▶ [Exercise directions] Wherever the string "restype" turns up in the data, copy the whole line.
──────── Material for this exercise
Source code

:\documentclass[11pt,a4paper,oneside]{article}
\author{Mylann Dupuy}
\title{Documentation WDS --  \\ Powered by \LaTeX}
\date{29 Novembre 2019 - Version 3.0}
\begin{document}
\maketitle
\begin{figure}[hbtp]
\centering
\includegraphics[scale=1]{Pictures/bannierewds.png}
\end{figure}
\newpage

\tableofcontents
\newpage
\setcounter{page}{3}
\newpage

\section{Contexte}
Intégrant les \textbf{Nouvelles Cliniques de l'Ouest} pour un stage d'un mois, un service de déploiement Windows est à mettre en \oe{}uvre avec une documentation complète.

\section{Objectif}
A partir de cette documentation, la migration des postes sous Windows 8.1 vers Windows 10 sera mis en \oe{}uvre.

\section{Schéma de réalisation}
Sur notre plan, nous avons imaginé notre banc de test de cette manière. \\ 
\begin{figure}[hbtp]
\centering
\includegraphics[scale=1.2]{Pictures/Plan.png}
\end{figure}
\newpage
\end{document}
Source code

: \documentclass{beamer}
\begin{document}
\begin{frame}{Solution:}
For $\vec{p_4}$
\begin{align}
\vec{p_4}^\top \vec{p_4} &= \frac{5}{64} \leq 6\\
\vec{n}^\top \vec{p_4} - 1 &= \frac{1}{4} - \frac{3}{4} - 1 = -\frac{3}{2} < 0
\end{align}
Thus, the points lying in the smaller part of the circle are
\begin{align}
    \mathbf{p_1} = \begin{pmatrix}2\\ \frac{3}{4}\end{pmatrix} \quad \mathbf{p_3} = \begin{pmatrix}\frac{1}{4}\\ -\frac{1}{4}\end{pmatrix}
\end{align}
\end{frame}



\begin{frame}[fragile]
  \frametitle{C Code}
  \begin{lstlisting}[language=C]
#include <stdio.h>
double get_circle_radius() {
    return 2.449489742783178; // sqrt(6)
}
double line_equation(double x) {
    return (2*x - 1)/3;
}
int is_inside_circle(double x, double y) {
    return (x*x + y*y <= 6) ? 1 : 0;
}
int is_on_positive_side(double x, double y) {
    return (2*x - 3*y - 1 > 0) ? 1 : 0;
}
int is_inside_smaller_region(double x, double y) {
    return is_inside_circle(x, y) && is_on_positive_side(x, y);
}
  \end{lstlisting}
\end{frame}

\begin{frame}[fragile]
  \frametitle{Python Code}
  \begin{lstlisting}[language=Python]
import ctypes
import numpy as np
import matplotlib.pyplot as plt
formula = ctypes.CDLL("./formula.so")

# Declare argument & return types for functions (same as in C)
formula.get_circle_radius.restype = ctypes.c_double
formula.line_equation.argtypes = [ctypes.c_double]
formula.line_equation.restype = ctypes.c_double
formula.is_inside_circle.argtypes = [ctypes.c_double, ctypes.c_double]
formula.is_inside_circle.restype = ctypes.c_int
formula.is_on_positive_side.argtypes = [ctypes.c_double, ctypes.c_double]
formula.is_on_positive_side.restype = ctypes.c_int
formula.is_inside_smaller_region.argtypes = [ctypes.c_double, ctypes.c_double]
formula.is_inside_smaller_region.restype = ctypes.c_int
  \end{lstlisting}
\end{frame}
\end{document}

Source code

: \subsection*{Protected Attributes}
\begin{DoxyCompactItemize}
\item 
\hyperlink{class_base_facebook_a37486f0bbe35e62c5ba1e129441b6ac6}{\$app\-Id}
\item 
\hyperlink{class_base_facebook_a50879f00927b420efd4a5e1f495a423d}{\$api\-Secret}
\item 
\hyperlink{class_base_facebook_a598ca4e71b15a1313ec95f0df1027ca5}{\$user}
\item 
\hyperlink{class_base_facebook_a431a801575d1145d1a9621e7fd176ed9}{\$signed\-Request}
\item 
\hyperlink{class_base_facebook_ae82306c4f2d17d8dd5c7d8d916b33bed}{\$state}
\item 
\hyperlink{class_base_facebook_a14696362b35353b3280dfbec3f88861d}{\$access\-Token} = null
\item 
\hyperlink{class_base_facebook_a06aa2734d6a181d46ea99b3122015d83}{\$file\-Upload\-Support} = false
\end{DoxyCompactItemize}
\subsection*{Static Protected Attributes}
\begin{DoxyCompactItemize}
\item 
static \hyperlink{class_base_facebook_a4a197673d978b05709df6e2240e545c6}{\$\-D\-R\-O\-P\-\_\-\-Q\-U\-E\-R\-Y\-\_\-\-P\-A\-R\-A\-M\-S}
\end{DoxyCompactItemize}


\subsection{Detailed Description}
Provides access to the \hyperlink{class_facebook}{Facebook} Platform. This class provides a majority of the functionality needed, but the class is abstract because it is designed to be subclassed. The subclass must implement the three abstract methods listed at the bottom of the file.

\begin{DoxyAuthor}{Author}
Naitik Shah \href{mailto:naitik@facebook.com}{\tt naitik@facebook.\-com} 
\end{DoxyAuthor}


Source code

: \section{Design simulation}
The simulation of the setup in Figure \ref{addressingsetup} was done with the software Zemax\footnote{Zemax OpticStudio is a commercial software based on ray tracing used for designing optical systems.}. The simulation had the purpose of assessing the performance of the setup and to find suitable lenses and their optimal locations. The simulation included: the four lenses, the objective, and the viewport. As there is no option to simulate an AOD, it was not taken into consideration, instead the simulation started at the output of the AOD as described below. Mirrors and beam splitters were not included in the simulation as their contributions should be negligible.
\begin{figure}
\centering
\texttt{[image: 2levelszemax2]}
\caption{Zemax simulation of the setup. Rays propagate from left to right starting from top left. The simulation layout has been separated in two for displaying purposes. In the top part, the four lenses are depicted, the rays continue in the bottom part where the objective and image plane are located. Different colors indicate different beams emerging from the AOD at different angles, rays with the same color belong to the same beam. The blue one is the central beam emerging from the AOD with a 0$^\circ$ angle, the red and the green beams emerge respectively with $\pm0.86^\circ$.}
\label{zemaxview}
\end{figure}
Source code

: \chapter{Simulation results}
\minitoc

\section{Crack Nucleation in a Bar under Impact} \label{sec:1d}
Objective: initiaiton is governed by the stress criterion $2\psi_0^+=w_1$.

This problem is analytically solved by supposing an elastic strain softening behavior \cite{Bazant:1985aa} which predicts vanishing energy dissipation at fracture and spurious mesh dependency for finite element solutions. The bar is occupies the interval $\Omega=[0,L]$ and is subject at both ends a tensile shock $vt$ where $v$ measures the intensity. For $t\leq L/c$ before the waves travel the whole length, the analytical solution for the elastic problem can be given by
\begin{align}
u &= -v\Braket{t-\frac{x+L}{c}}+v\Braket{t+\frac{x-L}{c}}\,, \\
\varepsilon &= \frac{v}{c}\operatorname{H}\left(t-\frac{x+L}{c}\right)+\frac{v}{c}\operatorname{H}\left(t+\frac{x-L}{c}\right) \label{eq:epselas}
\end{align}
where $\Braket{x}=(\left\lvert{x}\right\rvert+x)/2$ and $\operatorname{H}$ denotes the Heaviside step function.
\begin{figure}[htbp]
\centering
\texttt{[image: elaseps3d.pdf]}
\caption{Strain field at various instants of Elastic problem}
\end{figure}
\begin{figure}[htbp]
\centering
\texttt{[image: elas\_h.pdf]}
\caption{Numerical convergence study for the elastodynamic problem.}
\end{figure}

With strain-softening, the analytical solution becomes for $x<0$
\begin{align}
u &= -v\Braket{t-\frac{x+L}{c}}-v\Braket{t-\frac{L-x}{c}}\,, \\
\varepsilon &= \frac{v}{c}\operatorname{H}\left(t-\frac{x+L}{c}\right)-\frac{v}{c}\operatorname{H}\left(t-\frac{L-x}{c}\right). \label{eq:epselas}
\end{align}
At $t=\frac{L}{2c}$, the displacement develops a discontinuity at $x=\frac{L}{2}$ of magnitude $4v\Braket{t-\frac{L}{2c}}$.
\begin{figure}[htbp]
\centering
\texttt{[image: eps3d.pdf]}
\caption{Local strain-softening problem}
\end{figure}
────────────────
▶ [Result below]
formula.get_circle_radius.restype = ctypes.c_double
formula.line_equation.restype = ctypes.c_double
formula.is_inside_circle.restype = ctypes.c_int
formula.is_on_positive_side.restype = ctypes.c_int
formula.is_inside_smaller_region.restype = ctypes.c_int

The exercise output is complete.